Feature Grouping and Selection Over an Undirected Graph.

作者信息

Yang Sen, Yuan Lei, Lai Ying-Cheng, Shen Xiaotong, Wonka Peter, Ye Jieping

机构信息

Computer Science and Engineering, Arizona State University, Tempe, AZ 85287, USA.

出版信息

KDD. 2012:922-930. doi: 10.1145/2339530.2339675.
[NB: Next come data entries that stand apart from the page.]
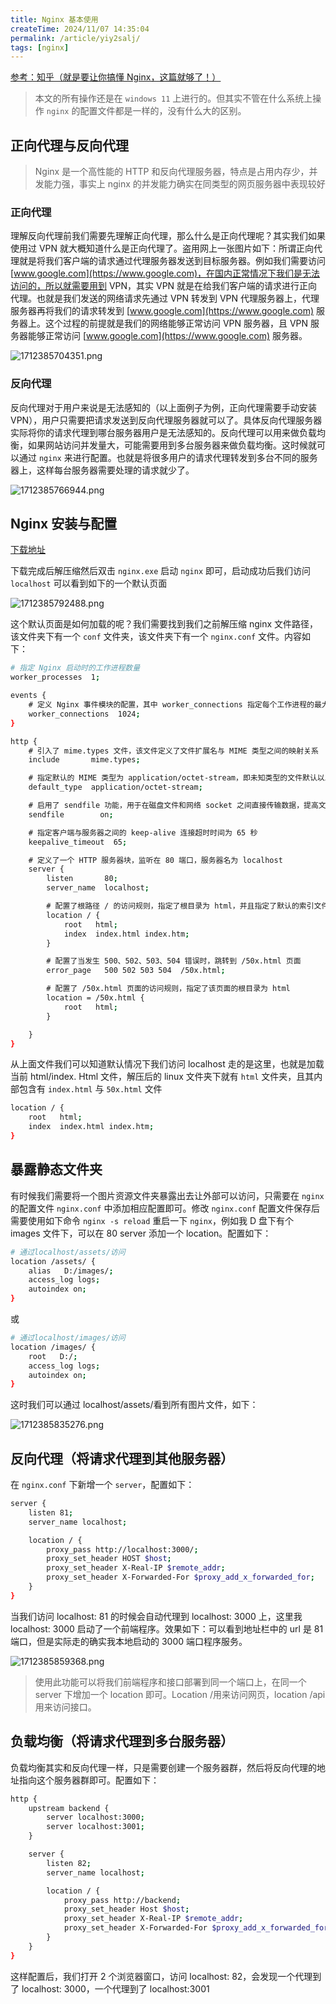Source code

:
 ```yaml
---
title: Nginx 基本使用
createTime: 2024/11/07 14:35:04
permalink: /article/yiy2salj/
tags: [nginx]
---
```


[参考：知乎（就是要让你搞懂 Nginx，这篇就够了！）](https://zhuanlan.zhihu.com/p/225842782?utm_id=0)

> 本文的所有操作还是在 `windows 11` 上进行的。但其实不管在什么系统上操作 `nginx` 的配置文件都是一样的，没有什么大的区别。

## 正向代理与反向代理

> Nginx 是一个高性能的 HTTP 和反向代理服务器，特点是占用内存少，并发能力强，事实上 nginx 的并发能力确实在同类型的网页服务器中表现较好

### 正向代理

理解反向代理前我们需要先理解正向代理，那么什么是正向代理呢？其实我们如果使用过 VPN 就大概知道什么是正向代理了。盗用网上一张图片如下：所谓正向代理就是将我们客户端的请求通过代理服务器发送到目标服务器。例如我们需要访问 [www.google.com](https://www.google.com)，在国内正常情况下我们是无法访问的，所以就需要用到 VPN，其实 VPN 就是在给我们客户端的请求进行正向代理。也就是我们发送的网络请求先通过 VPN 转发到 VPN 代理服务器上，代理服务器再将我们的请求转发到 [www.google.com](https://www.google.com) 服务器上。这个过程的前提就是我们的网络能够正常访问 VPN 服务器，且 VPN 服务器能够正常访问 [www.google.com](https://www.google.com) 服务器。

![1712385704351.png](https://coderchao.oss-cn-shanghai.aliyuncs.com/images/1712385704351.png)

### 反向代理

反向代理对于用户来说是无法感知的（以上面例子为例，正向代理需要手动安装 VPN），用户只需要把请求发送到反向代理服务器就可以了。具体反向代理服务器实际将你的请求代理到哪台服务器用户是无法感知的。反向代理可以用来做负载均衡，如果网站访问并发量大，可能需要用到多台服务器来做负载均衡。这时候就可以通过 `nginx` 来进行配置。也就是将很多用户的请求代理转发到多台不同的服务器上，这样每台服务器需要处理的请求就少了。

![1712385766944.png](https://coderchao.oss-cn-shanghai.aliyuncs.com/images/1712385766944.png)

## Nginx 安装与配置

[下载地址](https://nginx.org/en/download.html)

下载完成后解压缩然后双击 `nginx.exe` 启动 `nginx` 即可，启动成功后我们访问 `localhost` 可以看到如下的一个默认页面

![1712385792488.png](https://coderchao.oss-cn-shanghai.aliyuncs.com/images/1712385792488.png)

这个默认页面是如何加载的呢？我们需要找到我们之前解压缩 nginx 文件路径，该文件夹下有一个 `conf` 文件夹，该文件夹下有一个 `nginx.conf` 文件。内容如下：

```bash
# 指定 Nginx 启动时的工作进程数量
worker_processes  1;

events {
    # 定义 Nginx 事件模块的配置，其中 worker_connections 指定每个工作进程的最大连接数为 1024
    worker_connections  1024;
}

http {
    # 引入了 mime.types 文件，该文件定义了文件扩展名与 MIME 类型之间的映射关系
    include       mime.types;

    # 指定默认的 MIME 类型为 application/octet-stream，即未知类型的文件默认以二进制流的方式传输
    default_type  application/octet-stream;

    # 启用了 sendfile 功能，用于在磁盘文件和网络 socket 之间直接传输数据，提高文件传输效率。
    sendfile        on;

    # 指定客户端与服务器之间的 keep-alive 连接超时时间为 65 秒
    keepalive_timeout  65;

    # 定义了一个 HTTP 服务器块，监听在 80 端口，服务器名为 localhost
    server {
        listen       80;
        server_name  localhost;

        # 配置了根路径 / 的访问规则，指定了根目录为 html，并且指定了默认的索引文件为 index.html 或 index.htm
        location / {
            root   html;
            index  index.html index.htm;
        }

        # 配置了当发生 500、502、503、504 错误时，跳转到 /50x.html 页面
        error_page   500 502 503 504  /50x.html;

        # 配置了 /50x.html 页面的访问规则，指定了该页面的根目录为 html
        location = /50x.html {
            root   html;
        }

    }
}
```

从上面文件我们可以知道默认情况下我们访问 localhost 走的是这里，也就是加载当前 html/index. Html 文件，解压后的 linux 文件夹下就有 `html` 文件夹，且其内部包含有 `index.html` 与 `50x.html` 文件

```bash
location / {
    root   html;
    index  index.html index.htm;
}
```

## 暴露静态文件夹

有时候我们需要将一个图片资源文件夹暴露出去让外部可以访问，只需要在 `nginx` 的配置文件 `nginx.conf` 中添加相应配置即可。修改 `nginx.conf` 配置文件保存后需要使用如下命令 `nginx -s reload` 重启一下 `nginx`，例如我 D 盘下有个 images 文件下，可以在 80 server 添加一个 location。配置如下：

```bash
# 通过localhost/assets/访问
location /assets/ {
    alias   D:/images/;
    access_log logs;
    autoindex on;
}
```

或

```bash
# 通过localhost/images/访问
location /images/ {
    root   D:/;
    access_log logs;
    autoindex on;
}
```

这时我们可以通过 localhost/assets/看到所有图片文件，如下：

![1712385835276.png](https://coderchao.oss-cn-shanghai.aliyuncs.com/images/1712385835276.png)

## 反向代理（将请求代理到其他服务器）

在 `nginx.conf` 下新增一个 `server`，配置如下：

```bash
server {
    listen 81;
    server_name localhost;

    location / {
        proxy_pass http://localhost:3000/;
        proxy_set_header HOST $host;
        proxy_set_header X-Real-IP $remote_addr;
        proxy_set_header X-Forwarded-For $proxy_add_x_forwarded_for;
    }
}
```

当我们访问 localhost: 81 的时候会自动代理到 localhost: 3000 上，这里我 localhost: 3000 启动了一个前端程序。效果如下：可以看到地址栏中的 url 是 81 端口，但是实际走的确实我本地启动的 3000 端口程序服务。

![1712385859368.png](https://coderchao.oss-cn-shanghai.aliyuncs.com/images/1712385859368.png)

> 使用此功能可以将我们前端程序和接口部署到同一个端口上，在同一个 server 下增加一个 location 即可。Location /用来访问网页，location /api 用来访问接口。

## 负载均衡（将请求代理到多台服务器）

负载均衡其实和反向代理一样，只是需要创建一个服务器群，然后将反向代理的地址指向这个服务器群即可。配置如下：

```bash
http {
    upstream backend {
        server localhost:3000;
        server localhost:3001;
    }

    server {
        listen 82;
        server_name localhost;

        location / {
            proxy_pass http://backend;
            proxy_set_header Host $host;
            proxy_set_header X-Real-IP $remote_addr;
            proxy_set_header X-Forwarded-For $proxy_add_x_forwarded_for;
        }
    }
}
```

这样配置后，我们打开 2 个浏览器窗口，访问 localhost: 82，会发现一个代理到了 localhost: 3000，一个代理到了 localhost:3001
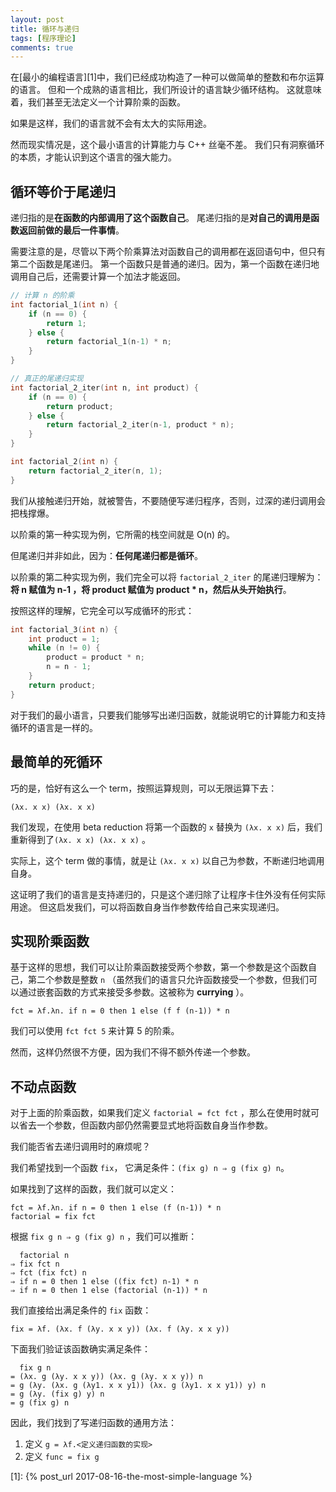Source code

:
 ```yaml
---
layout: post
title: 循环与递归
tags: [程序理论]
comments: true
---
```


在[最小的编程语言][1]中，我们已经成功构造了一种可以做简单的整数和布尔运算的语言。
但和一个成熟的语言相比，我们所设计的语言缺少循环结构。
这就意味着，我们甚至无法定义一个计算阶乘的函数。

如果是这样，我们的语言就不会有太大的实际用途。

然而现实情况是，这个最小语言的计算能力与 C++ 丝毫不差。
我们只有洞察循环的本质，才能认识到这个语言的强大能力。

<!--more-->

## 循环等价于尾递归 ##

递归指的是**在函数的内部调用了这个函数自己**。
尾递归指的是**对自己的调用是函数返回前做的最后一件事情**。

需要注意的是，尽管以下两个阶乘算法对函数自己的调用都在返回语句中，但只有第二个函数是尾递归。
第一个函数只是普通的递归。因为，第一个函数在递归地调用自己后，还需要计算一个加法才能返回。

```c++
// 计算 n 的阶乘
int factorial_1(int n) {
    if (n == 0) {
        return 1;
    } else {
        return factorial_1(n-1) * n;
    }
}

// 真正的尾递归实现
int factorial_2_iter(int n, int product) {
    if (n == 0) {
        return product;
    } else {
        return factorial_2_iter(n-1, product * n);
    }
}

int factorial_2(int n) {
    return factorial_2_iter(n, 1);
}
```


我们从接触递归开始，就被警告，不要随便写递归程序，否则，过深的递归调用会把栈撑爆。

以阶乘的第一种实现为例，它所需的栈空间就是 O(n) 的。

但尾递归并非如此，因为：**任何尾递归都是循环**。

以阶乘的第二种实现为例，我们完全可以将 `factorial_2_iter` 的尾递归理解为：
**将 n 赋值为 n-1 ，将 product 赋值为 product * n，然后从头开始执行**。

按照这样的理解，它完全可以写成循环的形式：

```c++
int factorial_3(int n) {
    int product = 1;
    while (n != 0) {
        product = product * n;
        n = n - 1;
    }
    return product;
}
```

对于我们的最小语言，只要我们能够写出递归函数，就能说明它的计算能力和支持循环的语言是一样的。

## 最简单的死循环 ##

巧的是，恰好有这么一个 term，按照运算规则，可以无限运算下去：

```text
(λx. x x) (λx. x x)
```

我们发现，在使用 beta reduction 将第一个函数的 `x` 替换为 `(λx. x x)` 后，我们重新得到了`(λx. x x) (λx. x x)` 。

实际上，这个 term 做的事情，就是让 `(λx. x x)` 以自己为参数，不断递归地调用自身。

这证明了我们的语言是支持递归的，只是这个递归除了让程序卡住外没有任何实际用途。
但这启发我们，可以将函数自身当作参数传给自己来实现递归。

## 实现阶乘函数 ##

基于这样的思想，我们可以让阶乘函数接受两个参数，第一个参数是这个函数自己，第二个参数是整数 `n`
（虽然我们的语言只允许函数接受一个参数，但我们可以通过嵌套函数的方式来接受多参数。这被称为 **currying** ）。

```text
fct = λf.λn. if n = 0 then 1 else (f f (n-1)) * n
```

我们可以使用 `fct fct 5` 来计算 5 的阶乘。

然而，这样仍然很不方便，因为我们不得不额外传递一个参数。

## 不动点函数 ##

对于上面的阶乘函数，如果我们定义 `factorial = fct fct` ，那么在使用时就可以省去一个参数，但函数内部仍然需要显式地将函数自身当作参数。

我们能否省去递归调用时的麻烦呢？

我们希望找到一个函数 `fix`， 它满足条件：`(fix g) n ⇒ g (fix g) n`。

如果找到了这样的函数，我们就可以定义：

```text
fct = λf.λn. if n = 0 then 1 else (f (n-1)) * n
factorial = fix fct
```

根据 `fix g n ⇒ g (fix g) n` ，我们可以推断：

```text
  factorial n
⇒ fix fct n
⇒ fct (fix fct) n
⇒ if n = 0 then 1 else ((fix fct) n-1) * n
⇒ if n = 0 then 1 else (factorial (n-1)) * n
```

我们直接给出满足条件的 `fix` 函数：

```text
fix = λf. (λx. f (λy. x x y)) (λx. f (λy. x x y))
```

下面我们验证该函数确实满足条件：

```text
  fix g n
= (λx. g (λy. x x y)) (λx. g (λy. x x y)) n
= g (λy. (λx. g (λy1. x x y1)) (λx. g (λy1. x x y1)) y) n
= g (λy. (fix g) y) n
= g (fix g) n
```

因此，我们找到了写递归函数的通用方法：

1. 定义 `g = λf.<定义递归函数的实现>`
2. 定义 `func = fix g`

[1]: {% post_url 2017-08-16-the-most-simple-language %}
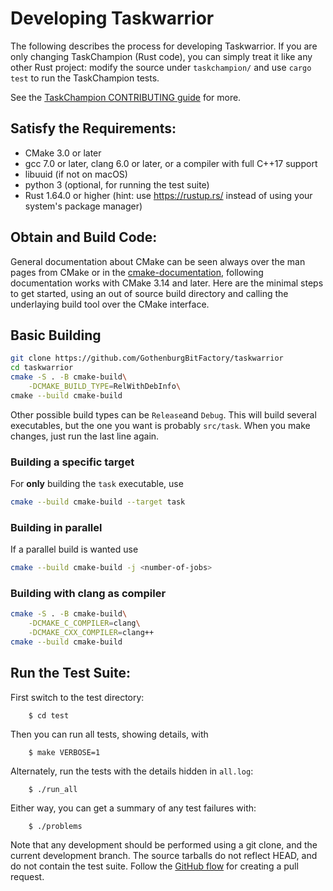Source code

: # Developing Taskwarrior

The following describes the process for developing Taskwarrior. If you are only
changing TaskChampion (Rust code), you can simply treat it like any other Rust
project: modify the source under `taskchampion/` and use `cargo test` to run
the TaskChampion tests.

See the [TaskChampion CONTRIBUTING guide](../../../taskchampion/CONTRIBUTING.md) for more.

## Satisfy the Requirements:

 * CMake 3.0 or later
 * gcc 7.0 or later, clang 6.0 or later, or a compiler with full C++17 support
 * libuuid (if not on macOS)
 * python 3 (optional, for running the test suite)
 * Rust 1.64.0 or higher (hint: use https://rustup.rs/ instead of using your system's package manager)

## Obtain and Build Code:
General documentation about CMake can be seen always over the man pages from CMake or in the [cmake-documentation](https://cmake.org/cmake/help/latest/manual/cmake.1.html), following documentation works with CMake 3.14 and later.
Here are the minimal steps to get started, using an out of source build directory and calling the underlaying build tool over the CMake interface.

## Basic Building
```sh
git clone https://github.com/GothenburgBitFactory/taskwarrior
cd taskwarrior
cmake -S . -B cmake-build\
    -DCMAKE_BUILD_TYPE=RelWithDebInfo\
cmake --build cmake-build
```
Other possible build types can be `Release`and `Debug`.
This will build several executables, but the one you want is probably `src/task`.
When you make changes, just run the last line again.

### Building a specific target
For **only** building the `task` executable, use
```sh
cmake --build cmake-build --target task
```

### Building in parallel
If a parallel build is wanted use
```sh
cmake --build cmake-build -j <number-of-jobs>
```

### Building with clang as compiler
```sh
cmake -S . -B cmake-build\
    -DCMAKE_C_COMPILER=clang\
    -DCMAKE_CXX_COMPILER=clang++
cmake --build cmake-build
```

## Run the Test Suite:
First switch to the test directory:

```
    $ cd test
```
Then you can run all tests, showing details, with
```
    $ make VERBOSE=1
```
Alternately, run the tests with the details hidden in `all.log`:
```
    $ ./run_all
```
Either way, you can get a summary of any test failures with:
```
    $ ./problems
```

Note that any development should be performed using a git clone, and the current development branch.
The source tarballs do not reflect HEAD, and do not contain the test suite.
Follow the [GitHub flow](https://docs.github.com/en/get-started/quickstart/github-flow) for creating a pull request.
DOI:10.1145/2339530.2339675
PMID:24014201
原文链接:https://pmc.ncbi.nlm.nih.gov/articles/PMC3763852/
Abstract

High-dimensional regression/classification continues to be an important and challenging problem, especially when features are highly correlated. Feature selection, combined with additional structure information on the features has been considered to be promising in promoting regression/classification performance. Graph-guided fused lasso (GFlasso) has recently been proposed to facilitate feature selection and graph structure exploitation, when features exhibit certain graph structures. However, the formulation in GFlasso relies on pairwise sample correlations to perform feature grouping, which could introduce additional estimation bias. In this paper, we propose three new feature grouping and selection methods to resolve this issue. The first method employs a convex function to penalize the pairwise norm of connected regression/classification coefficients, achieving simultaneous feature grouping and selection. The second method improves the first one by utilizing a non-convex function to reduce the estimation bias. The third one is the extension of the second method using a truncated regularization to further reduce the estimation bias. The proposed methods combine feature grouping and feature selection to enhance estimation accuracy. We employ the alternating direction method of multipliers (ADMM) and difference of convex functions (DC) programming to solve the proposed formulations. Our experimental results on synthetic data and two real datasets demonstrate the effectiveness of the proposed methods.

摘要

高维回归/分类仍然是一个重要且具有挑战性的问题,尤其是当特征高度相关时。特征选择与特征上的额外结构信息相结合,被认为在提升回归/分类性能方面很有前景。当特征呈现出特定的图结构时,最近有人提出了图引导融合套索(GFlasso)来促进特征选择和图结构利用。然而,GFlasso中的公式依赖于成对样本相关性来进行特征分组,这可能会引入额外的估计偏差。在本文中,我们提出了三种新的特征分组和选择方法来解决这个问题。第一种方法使用一个凸函数来惩罚相连回归/分类系数的成对范数,实现同时的特征分组和选择。第二种方法通过使用一个非凸函数来减少估计偏差改进了第一种方法。第三种方法是第二种方法的扩展,使用截断正则化来进一步减少估计偏差。所提出的方法将特征分组和特征选择相结合以提高估计精度。我们使用交替方向乘子法(ADMM)和凸函数差(DC)编程来求解所提出的公式。我们在合成数据和两个真实数据集上的实验结果证明了所提出方法的有效性。